(Dataset excerpts Opens)

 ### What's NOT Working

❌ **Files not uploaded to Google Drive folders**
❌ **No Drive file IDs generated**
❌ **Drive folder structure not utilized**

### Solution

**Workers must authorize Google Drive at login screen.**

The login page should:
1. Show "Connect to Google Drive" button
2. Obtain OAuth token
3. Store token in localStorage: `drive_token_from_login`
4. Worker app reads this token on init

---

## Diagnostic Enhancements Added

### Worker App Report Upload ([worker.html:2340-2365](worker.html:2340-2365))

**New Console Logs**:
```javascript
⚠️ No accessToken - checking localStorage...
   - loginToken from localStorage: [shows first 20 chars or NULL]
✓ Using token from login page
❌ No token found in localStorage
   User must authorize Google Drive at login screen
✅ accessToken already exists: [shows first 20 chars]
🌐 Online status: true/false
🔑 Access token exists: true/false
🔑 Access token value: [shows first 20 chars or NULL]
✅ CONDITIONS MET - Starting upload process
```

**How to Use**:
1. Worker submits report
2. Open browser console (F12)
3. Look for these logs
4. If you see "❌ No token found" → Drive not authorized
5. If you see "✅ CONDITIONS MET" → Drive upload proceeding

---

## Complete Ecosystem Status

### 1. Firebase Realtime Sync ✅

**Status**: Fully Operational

(Dataset excerpts Closes)

Your output should be the lines from the one with "4. If you see" through the end of the records above, copied exactly.

4. If you see "❌ No token found" → Drive not authorized
5. If you see "✅ CONDITIONS MET" → Drive upload proceeding

---

## Complete Ecosystem Status

### 1. Firebase Realtime Sync ✅

**Status**: Fully Operational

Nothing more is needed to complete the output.